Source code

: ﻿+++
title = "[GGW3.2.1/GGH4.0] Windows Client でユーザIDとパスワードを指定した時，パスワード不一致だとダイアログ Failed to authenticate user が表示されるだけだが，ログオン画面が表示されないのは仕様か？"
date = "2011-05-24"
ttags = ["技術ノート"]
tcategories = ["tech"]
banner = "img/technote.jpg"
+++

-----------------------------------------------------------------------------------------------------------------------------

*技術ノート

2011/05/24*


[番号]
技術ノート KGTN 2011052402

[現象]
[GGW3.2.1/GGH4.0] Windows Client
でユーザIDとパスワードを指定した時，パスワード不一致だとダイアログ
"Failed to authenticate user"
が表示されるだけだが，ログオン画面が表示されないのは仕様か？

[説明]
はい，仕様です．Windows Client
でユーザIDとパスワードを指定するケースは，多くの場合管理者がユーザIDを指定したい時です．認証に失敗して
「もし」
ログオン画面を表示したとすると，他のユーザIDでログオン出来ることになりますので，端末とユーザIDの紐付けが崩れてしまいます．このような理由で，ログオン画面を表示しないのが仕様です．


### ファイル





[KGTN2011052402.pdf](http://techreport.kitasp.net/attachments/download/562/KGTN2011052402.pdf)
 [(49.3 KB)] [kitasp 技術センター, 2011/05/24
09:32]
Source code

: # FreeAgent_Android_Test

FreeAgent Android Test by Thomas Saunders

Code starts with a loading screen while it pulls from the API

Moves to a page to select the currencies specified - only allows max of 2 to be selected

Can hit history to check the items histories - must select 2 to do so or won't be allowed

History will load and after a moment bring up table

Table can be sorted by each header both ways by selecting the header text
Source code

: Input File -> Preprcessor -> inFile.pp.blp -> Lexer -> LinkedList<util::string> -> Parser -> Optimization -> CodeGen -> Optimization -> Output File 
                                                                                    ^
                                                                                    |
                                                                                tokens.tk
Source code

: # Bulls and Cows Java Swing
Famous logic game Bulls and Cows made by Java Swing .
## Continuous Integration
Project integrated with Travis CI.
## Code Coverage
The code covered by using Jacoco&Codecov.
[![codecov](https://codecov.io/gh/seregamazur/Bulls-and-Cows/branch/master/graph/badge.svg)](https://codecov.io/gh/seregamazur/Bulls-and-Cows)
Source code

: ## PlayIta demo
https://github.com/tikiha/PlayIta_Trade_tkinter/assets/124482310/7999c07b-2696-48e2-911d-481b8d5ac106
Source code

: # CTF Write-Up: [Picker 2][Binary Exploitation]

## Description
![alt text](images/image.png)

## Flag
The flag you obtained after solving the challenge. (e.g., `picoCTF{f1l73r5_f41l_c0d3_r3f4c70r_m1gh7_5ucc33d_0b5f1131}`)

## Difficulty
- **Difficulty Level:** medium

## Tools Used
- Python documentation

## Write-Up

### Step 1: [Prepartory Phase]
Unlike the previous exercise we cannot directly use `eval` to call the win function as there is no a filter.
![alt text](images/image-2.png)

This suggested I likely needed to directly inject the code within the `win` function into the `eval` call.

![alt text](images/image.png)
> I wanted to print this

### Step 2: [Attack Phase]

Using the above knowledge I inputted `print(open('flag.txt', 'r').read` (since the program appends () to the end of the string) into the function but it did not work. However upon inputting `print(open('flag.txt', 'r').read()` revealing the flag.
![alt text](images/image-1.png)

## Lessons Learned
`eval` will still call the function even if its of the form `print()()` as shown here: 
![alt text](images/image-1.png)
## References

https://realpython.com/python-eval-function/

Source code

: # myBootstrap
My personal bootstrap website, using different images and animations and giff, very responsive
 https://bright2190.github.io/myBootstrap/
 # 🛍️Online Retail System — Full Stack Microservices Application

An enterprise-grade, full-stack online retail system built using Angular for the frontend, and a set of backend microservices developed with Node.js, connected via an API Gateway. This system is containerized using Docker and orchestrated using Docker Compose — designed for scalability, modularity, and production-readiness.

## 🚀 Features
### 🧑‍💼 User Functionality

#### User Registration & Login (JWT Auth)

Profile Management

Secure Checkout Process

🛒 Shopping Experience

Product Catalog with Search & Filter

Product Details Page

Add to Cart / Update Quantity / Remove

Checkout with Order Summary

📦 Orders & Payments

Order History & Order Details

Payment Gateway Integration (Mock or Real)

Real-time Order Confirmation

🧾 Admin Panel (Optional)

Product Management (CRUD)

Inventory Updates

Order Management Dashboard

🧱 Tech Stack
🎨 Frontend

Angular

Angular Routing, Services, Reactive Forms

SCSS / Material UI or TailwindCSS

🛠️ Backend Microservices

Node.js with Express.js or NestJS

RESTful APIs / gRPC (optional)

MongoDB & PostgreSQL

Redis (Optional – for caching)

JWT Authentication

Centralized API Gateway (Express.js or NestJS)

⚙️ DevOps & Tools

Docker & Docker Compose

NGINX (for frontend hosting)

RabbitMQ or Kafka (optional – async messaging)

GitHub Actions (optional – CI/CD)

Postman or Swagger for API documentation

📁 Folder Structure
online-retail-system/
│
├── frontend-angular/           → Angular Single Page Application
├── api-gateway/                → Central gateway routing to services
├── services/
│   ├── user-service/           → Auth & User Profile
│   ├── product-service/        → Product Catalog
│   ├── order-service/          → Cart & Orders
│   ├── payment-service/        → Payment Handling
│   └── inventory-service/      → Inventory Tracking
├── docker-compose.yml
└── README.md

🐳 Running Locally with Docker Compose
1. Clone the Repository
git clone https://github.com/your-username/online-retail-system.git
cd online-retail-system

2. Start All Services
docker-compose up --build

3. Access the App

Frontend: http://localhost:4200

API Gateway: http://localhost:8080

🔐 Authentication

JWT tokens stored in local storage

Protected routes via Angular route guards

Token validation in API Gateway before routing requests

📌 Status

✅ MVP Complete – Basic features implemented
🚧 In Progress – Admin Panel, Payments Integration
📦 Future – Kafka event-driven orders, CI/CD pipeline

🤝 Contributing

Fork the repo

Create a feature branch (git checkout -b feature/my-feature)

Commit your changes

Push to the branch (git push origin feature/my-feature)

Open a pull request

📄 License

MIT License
┄┄┄┄┄┄┄┄┄┄
__Task__. The data must be transcribed in full. Every word stays the same.

__Exercise response__.
Source code

: ﻿+++
title = "[GGW3.2.1/GGH4.0] Windows Client でユーザIDとパスワードを指定した時，パスワード不一致だとダイアログ Failed to authenticate user が表示されるだけだが，ログオン画面が表示されないのは仕様か？"
date = "2011-05-24"
ttags = ["技術ノート"]
tcategories = ["tech"]
banner = "img/technote.jpg"
+++

-----------------------------------------------------------------------------------------------------------------------------

*技術ノート

2011/05/24*


[番号]
技術ノート KGTN 2011052402

[現象]
[GGW3.2.1/GGH4.0] Windows Client
でユーザIDとパスワードを指定した時，パスワード不一致だとダイアログ
"Failed to authenticate user"
が表示されるだけだが，ログオン画面が表示されないのは仕様か？

[説明]
はい，仕様です．Windows Client
でユーザIDとパスワードを指定するケースは，多くの場合管理者がユーザIDを指定したい時です．認証に失敗して
「もし」
ログオン画面を表示したとすると，他のユーザIDでログオン出来ることになりますので，端末とユーザIDの紐付けが崩れてしまいます．このような理由で，ログオン画面を表示しないのが仕様です．


### ファイル





[KGTN2011052402.pdf](http://techreport.kitasp.net/attachments/download/562/KGTN2011052402.pdf)
 [(49.3 KB)] [kitasp 技術センター, 2011/05/24
09:32]
Source code

: # FreeAgent_Android_Test

FreeAgent Android Test by Thomas Saunders

Code starts with a loading screen while it pulls from the API

Moves to a page to select the currencies specified - only allows max of 2 to be selected

Can hit history to check the items histories - must select 2 to do so or won't be allowed

History will load and after a moment bring up table

Table can be sorted by each header both ways by selecting the header text
Source code

: Input File -> Preprcessor -> inFile.pp.blp -> Lexer -> LinkedList<util::string> -> Parser -> Optimization -> CodeGen -> Optimization -> Output File 
                                                                                    ^
                                                                                    |
                                                                                tokens.tk
Source code

: # Bulls and Cows Java Swing
Famous logic game Bulls and Cows made by Java Swing .
## Continuous Integration
Project integrated with Travis CI.
## Code Coverage
The code covered by using Jacoco&Codecov.
[![codecov](https://codecov.io/gh/seregamazur/Bulls-and-Cows/branch/master/graph/badge.svg)](https://codecov.io/gh/seregamazur/Bulls-and-Cows)
Source code

: ## PlayIta demo
https://github.com/tikiha/PlayIta_Trade_tkinter/assets/124482310/7999c07b-2696-48e2-911d-481b8d5ac106
Source code

: # CTF Write-Up: [Picker 2][Binary Exploitation]

## Description
![alt text](images/image.png)

## Flag
The flag you obtained after solving the challenge. (e.g., `picoCTF{f1l73r5_f41l_c0d3_r3f4c70r_m1gh7_5ucc33d_0b5f1131}`)

## Difficulty
- **Difficulty Level:** medium

## Tools Used
- Python documentation

## Write-Up

### Step 1: [Prepartory Phase]
Unlike the previous exercise we cannot directly use `eval` to call the win function as there is no a filter.
![alt text](images/image-2.png)

This suggested I likely needed to directly inject the code within the `win` function into the `eval` call.

![alt text](images/image.png)
> I wanted to print this

### Step 2: [Attack Phase]

Using the above knowledge I inputted `print(open('flag.txt', 'r').read` (since the program appends () to the end of the string) into the function but it did not work. However upon inputting `print(open('flag.txt', 'r').read()` revealing the flag.
![alt text](images/image-1.png)

## Lessons Learned
`eval` will still call the function even if its of the form `print()()` as shown here: 
![alt text](images/image-1.png)
## References

https://realpython.com/python-eval-function/

Source code

: # myBootstrap
My personal bootstrap website, using different images and animations and giff, very responsive
 https://bright2190.github.io/myBootstrap/
 # 🛍️Online Retail System — Full Stack Microservices Application

An enterprise-grade, full-stack online retail system built using Angular for the frontend, and a set of backend microservices developed with Node.js, connected via an API Gateway. This system is containerized using Docker and orchestrated using Docker Compose — designed for scalability, modularity, and production-readiness.

## 🚀 Features
### 🧑‍💼 User Functionality

#### User Registration & Login (JWT Auth)

Profile Management

Secure Checkout Process

🛒 Shopping Experience

Product Catalog with Search & Filter

Product Details Page

Add to Cart / Update Quantity / Remove

Checkout with Order Summary

📦 Orders & Payments

Order History & Order Details

Payment Gateway Integration (Mock or Real)

Real-time Order Confirmation

🧾 Admin Panel (Optional)

Product Management (CRUD)

Inventory Updates

Order Management Dashboard

🧱 Tech Stack
🎨 Frontend

Angular

Angular Routing, Services, Reactive Forms

SCSS / Material UI or TailwindCSS

🛠️ Backend Microservices

Node.js with Express.js or NestJS

RESTful APIs / gRPC (optional)

MongoDB & PostgreSQL

Redis (Optional – for caching)

JWT Authentication

Centralized API Gateway (Express.js or NestJS)

⚙️ DevOps & Tools

Docker & Docker Compose

NGINX (for frontend hosting)

RabbitMQ or Kafka (optional – async messaging)

GitHub Actions (optional – CI/CD)

Postman or Swagger for API documentation

📁 Folder Structure
online-retail-system/
│
├── frontend-angular/           → Angular Single Page Application
├── api-gateway/                → Central gateway routing to services
├── services/
│   ├── user-service/           → Auth & User Profile
│   ├── product-service/        → Product Catalog
│   ├── order-service/          → Cart & Orders
│   ├── payment-service/        → Payment Handling
│   └── inventory-service/      → Inventory Tracking
├── docker-compose.yml
└── README.md

🐳 Running Locally with Docker Compose
1. Clone the Repository
git clone https://github.com/your-username/online-retail-system.git
cd online-retail-system

2. Start All Services
docker-compose up --build

3. Access the App

Frontend: http://localhost:4200

API Gateway: http://localhost:8080

🔐 Authentication

JWT tokens stored in local storage

Protected routes via Angular route guards

Token validation in API Gateway before routing requests

📌 Status

✅ MVP Complete – Basic features implemented
🚧 In Progress – Admin Panel, Payments Integration
📦 Future – Kafka event-driven orders, CI/CD pipeline

🤝 Contributing

Fork the repo

Create a feature branch (git checkout -b feature/my-feature)

Commit your changes

Push to the branch (git push origin feature/my-feature)

Open a pull request

📄 License

MIT License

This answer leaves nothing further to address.